Module 4: Therapeutics

Lesson 1

Awareness of drug plan limits and exceptional access programs

It is important to be aware of drug plan limits, exceptional access programs, the Non-Insured Health Benefits Prescription Monitoring Program (NIHB-PMP), and the current status of non-insured health benefits (NIHB).

The NIHB-PMP has set quantity limits on a number of drugs through dose limit initiatives at the point of sale (pharmacy). These policies target overuse of drugs in order to increase client safety. New dose limits include:

  • Opioids: Effective September 30, 2013, a daily opioid dose limit of 600 mg has been implemented. A more stringent dose limit of 500 mg morphine equivalents per day took effect October 20, 2014. Clients who have been identified as palliative or cancer patients are excluded from opioid dose limitations.
    • The objective of this initiative is to monitor and gradually reduce the number of program clients receiving doses of opioids above the “watchful dose” of 200 mg morphine equivalents per day. New recommendations in the updated Canadian Guideline for Safe and Effective Use of Opioids for Chronic Non-Cancer Pain (National Opioid Use Guideline Group (NOUGG), 2017) have further reduced the dose to 90 mg of oral morphine equivalents per day. These dose limits are based on best practice and are intended to enhance patient safety, to trigger communication between users and prescribers about high doses of opioids, and to encourage prescribers to safely taper clients to an appropriate dose. In addition, all opioids listed are subject to a maximum 30-day supply when filling a prescription.

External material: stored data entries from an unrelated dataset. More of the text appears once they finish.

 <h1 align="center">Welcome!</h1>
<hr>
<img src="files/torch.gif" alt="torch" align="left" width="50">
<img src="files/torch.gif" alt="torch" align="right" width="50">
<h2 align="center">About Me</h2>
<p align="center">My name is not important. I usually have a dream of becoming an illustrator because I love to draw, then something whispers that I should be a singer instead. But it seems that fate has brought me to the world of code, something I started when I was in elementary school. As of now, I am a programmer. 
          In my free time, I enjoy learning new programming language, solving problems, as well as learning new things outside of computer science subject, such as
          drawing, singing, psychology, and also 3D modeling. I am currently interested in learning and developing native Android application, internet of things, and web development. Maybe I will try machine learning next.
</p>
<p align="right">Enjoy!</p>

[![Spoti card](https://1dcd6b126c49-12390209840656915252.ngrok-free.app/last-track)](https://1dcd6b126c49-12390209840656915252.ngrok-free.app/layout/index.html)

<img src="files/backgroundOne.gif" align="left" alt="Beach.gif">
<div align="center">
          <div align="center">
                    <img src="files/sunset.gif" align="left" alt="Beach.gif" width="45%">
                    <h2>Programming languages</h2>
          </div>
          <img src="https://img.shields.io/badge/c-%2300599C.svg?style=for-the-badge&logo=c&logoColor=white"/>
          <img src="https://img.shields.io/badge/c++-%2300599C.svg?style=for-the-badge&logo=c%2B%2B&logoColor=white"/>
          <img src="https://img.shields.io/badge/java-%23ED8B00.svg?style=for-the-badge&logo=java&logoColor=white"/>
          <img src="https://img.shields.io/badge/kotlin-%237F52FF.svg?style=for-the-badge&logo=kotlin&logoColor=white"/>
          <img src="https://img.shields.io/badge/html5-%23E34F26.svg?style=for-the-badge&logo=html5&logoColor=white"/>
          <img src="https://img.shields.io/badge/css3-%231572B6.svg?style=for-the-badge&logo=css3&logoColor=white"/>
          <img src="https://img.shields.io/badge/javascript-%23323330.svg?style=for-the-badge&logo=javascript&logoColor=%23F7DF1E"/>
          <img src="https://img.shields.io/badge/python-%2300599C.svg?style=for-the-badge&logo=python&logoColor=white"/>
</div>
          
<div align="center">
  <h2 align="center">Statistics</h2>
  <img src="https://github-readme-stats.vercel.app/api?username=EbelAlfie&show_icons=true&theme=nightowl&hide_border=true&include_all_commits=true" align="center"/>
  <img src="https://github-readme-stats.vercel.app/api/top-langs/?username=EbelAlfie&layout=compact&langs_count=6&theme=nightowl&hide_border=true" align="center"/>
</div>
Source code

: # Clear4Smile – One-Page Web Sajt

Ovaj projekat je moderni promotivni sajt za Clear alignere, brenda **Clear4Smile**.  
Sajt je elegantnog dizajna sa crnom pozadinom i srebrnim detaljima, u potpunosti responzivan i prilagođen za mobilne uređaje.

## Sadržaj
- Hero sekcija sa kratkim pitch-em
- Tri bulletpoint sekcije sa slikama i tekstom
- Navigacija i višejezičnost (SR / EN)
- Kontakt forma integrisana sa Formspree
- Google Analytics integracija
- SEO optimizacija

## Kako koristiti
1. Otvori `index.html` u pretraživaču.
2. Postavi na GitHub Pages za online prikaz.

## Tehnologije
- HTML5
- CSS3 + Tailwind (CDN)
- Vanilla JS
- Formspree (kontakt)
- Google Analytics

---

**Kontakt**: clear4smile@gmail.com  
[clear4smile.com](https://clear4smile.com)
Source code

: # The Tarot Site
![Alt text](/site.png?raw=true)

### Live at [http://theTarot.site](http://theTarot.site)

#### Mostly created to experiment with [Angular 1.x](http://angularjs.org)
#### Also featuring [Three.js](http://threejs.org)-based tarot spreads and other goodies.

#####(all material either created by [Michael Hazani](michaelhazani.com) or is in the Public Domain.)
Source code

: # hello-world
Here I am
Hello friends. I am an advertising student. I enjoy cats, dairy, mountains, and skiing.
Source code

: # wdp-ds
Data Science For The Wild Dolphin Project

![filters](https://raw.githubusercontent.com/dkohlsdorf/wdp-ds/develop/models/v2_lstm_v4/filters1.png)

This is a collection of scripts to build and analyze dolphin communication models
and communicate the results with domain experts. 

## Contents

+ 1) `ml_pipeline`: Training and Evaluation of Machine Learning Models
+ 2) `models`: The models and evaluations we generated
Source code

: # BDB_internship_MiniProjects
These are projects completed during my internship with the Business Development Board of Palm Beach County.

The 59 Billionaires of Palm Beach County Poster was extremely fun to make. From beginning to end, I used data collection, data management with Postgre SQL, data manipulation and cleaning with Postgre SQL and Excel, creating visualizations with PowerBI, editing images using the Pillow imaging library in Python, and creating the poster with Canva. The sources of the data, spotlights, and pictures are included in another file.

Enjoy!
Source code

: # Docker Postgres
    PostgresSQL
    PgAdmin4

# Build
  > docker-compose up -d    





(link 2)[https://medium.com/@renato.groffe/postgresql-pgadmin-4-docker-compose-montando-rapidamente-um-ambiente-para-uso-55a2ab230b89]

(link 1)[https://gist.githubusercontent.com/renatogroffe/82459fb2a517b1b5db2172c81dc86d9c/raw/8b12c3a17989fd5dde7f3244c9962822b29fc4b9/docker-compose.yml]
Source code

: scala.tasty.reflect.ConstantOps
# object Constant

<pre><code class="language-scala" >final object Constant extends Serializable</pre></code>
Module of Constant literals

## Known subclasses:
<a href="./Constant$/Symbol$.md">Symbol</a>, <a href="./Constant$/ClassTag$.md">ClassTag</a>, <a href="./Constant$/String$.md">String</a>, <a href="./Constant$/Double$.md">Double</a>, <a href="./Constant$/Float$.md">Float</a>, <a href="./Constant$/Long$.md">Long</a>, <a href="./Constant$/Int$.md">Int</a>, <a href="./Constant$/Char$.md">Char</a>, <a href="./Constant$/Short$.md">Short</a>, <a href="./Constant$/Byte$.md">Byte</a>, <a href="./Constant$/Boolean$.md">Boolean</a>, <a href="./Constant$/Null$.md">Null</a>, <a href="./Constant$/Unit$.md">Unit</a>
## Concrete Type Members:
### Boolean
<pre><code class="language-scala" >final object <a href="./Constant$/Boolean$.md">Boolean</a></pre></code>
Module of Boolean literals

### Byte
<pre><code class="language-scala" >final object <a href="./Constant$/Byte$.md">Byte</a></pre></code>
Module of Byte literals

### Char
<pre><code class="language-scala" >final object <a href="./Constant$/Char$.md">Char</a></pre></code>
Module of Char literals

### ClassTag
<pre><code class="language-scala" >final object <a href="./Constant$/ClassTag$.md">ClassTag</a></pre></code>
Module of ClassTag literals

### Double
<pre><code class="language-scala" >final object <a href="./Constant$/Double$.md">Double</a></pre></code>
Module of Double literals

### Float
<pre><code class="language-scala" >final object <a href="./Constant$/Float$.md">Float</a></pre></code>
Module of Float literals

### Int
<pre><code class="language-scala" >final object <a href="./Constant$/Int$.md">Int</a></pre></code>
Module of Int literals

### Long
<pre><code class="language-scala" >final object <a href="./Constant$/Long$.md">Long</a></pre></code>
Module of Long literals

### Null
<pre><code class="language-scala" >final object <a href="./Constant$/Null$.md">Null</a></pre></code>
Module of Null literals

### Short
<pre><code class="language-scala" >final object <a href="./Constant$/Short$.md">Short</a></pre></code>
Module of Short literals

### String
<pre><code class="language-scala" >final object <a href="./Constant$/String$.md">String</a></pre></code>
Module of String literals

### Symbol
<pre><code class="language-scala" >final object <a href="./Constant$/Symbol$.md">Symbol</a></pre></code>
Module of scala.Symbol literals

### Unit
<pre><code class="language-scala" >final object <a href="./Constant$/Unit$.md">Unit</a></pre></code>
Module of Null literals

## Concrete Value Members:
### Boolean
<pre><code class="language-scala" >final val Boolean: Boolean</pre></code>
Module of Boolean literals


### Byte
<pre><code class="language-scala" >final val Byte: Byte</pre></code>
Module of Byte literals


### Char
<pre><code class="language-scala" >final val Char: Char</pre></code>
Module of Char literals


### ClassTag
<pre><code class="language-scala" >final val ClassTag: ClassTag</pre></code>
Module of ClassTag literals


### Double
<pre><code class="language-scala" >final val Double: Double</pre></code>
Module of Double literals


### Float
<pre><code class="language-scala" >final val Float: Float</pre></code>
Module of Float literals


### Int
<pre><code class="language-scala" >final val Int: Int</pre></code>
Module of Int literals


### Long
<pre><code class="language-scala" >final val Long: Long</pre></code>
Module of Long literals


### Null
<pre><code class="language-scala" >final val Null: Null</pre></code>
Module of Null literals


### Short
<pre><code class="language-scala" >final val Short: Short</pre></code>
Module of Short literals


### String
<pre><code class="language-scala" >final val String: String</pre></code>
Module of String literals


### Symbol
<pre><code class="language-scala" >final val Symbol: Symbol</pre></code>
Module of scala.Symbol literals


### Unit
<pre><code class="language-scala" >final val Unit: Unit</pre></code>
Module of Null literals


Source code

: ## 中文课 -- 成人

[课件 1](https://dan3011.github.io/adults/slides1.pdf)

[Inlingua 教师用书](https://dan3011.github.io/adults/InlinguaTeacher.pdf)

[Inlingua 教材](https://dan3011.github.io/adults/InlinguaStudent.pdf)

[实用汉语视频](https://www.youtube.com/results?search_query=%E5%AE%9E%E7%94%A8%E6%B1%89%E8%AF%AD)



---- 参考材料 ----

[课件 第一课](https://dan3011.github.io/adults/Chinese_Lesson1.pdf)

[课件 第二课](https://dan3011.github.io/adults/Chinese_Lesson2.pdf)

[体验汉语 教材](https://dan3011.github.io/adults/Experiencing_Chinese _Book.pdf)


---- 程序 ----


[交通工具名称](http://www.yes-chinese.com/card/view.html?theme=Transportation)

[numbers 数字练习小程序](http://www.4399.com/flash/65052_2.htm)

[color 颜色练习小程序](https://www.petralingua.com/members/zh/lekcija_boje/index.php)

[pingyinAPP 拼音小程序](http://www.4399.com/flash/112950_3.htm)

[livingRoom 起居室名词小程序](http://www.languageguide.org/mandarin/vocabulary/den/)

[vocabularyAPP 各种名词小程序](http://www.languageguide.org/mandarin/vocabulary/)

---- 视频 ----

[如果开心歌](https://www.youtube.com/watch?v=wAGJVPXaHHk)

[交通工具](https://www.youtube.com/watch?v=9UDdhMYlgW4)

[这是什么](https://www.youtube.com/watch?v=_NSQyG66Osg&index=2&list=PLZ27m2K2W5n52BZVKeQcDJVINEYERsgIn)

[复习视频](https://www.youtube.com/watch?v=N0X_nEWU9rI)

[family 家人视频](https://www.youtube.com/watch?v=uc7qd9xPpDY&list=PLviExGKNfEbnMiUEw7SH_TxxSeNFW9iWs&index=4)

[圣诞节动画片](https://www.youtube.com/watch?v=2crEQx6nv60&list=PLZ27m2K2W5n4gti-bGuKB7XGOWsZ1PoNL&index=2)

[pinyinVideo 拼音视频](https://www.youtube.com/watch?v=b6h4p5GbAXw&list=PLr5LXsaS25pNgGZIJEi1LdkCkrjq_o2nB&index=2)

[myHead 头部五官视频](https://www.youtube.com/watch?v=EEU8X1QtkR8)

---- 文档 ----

Refills are not permitted.
  • Gabapentin: As of February 2014, dose limit lowered to 4,000 mg/day.
  • Benzodiazepines: As of September 2014, dose limit lowered to 60 mg/day. The limit will be lowered again in the future to a target dose of 40 mg/day.
  • Acetaminophen: As of October 2013, a dose limit of 3600 mg/day has been placed on products containing acetaminophen as a single ingredient or in combination with an opioid.